JulianGro has joined #panfrost
<alyssa> just .36, I think
<alyssa> but either way will take a look eventually and hopefully revert
nlhowell is now known as Guest2255
nlhowell has joined #panfrost
Guest2255 has quit [Ping timeout: 480 seconds]
rkanwal has joined #panfrost
rasterman has quit [Quit: Gettin' stinky!]
nlhowell is now known as Guest2260
nlhowell has joined #panfrost
rasterman has joined #panfrost
Guest2260 has quit [Ping timeout: 480 seconds]
nlhowell has quit [Ping timeout: 480 seconds]
<alyssa> jekstrand: "panvk: Always set texture/sampler_index to 0 when doing indirects"
<alyssa> that probably ought to be part of the compiler? I just never saw the case in GL so never handled it, I assume
<jekstrand> alyssa: I don't care who emits the add
<alyssa> fair.
<jekstrand> I thought GL generated that sometimes
* jekstrand looks
<alyssa> Possible
<alyssa> if it's not in the gles31 cts, it's probably broken~
<jekstrand> alyssa: Yeah, not seeing why you wouldn't get that in your back-end.
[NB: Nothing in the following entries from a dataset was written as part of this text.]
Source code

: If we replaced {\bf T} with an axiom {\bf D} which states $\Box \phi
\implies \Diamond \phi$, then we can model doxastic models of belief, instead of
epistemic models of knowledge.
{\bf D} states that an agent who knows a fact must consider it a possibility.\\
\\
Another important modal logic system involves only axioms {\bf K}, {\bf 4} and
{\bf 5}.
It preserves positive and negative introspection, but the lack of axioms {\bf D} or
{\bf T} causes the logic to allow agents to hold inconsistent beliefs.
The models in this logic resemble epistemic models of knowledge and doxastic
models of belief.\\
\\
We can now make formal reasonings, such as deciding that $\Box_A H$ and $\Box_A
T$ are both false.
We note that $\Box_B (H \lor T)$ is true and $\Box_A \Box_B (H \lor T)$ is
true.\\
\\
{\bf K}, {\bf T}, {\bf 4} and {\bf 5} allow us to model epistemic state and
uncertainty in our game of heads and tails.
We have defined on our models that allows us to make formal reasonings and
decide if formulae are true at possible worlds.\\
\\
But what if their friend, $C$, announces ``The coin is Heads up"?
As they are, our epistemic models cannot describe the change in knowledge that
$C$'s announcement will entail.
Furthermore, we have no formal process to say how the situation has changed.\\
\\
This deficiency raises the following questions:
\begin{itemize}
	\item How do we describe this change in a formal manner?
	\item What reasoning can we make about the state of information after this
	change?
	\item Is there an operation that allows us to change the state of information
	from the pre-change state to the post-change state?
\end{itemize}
<jekstrand> nir_lower_samplers clearly sets texture/sampler_index
<jekstrand> Maybe gallium is being weird?
<alyssa> shrug
<alyssa> ...Now I'm wondering if "immediate + indirect --> indirect of iadd" is a useful lower_tex option for other backends
<jekstrand> Maybe? It certainly wouldn't be hard to add.
<alyssa> (doing it in the backend, after NIR, is easy but requires care to ensure we don't emit "add 0")
<jekstrand> Yeah
<jekstrand> We should also add constant folding for texture/sampler_offset, probably.
<alyssa> hm?
<alyssa> the opposite of that lowering, you mean?
<jekstrand> Yup
<jekstrand> If the texture/sampler_offset is an immediate, fold it into tex->texture/sampler_index.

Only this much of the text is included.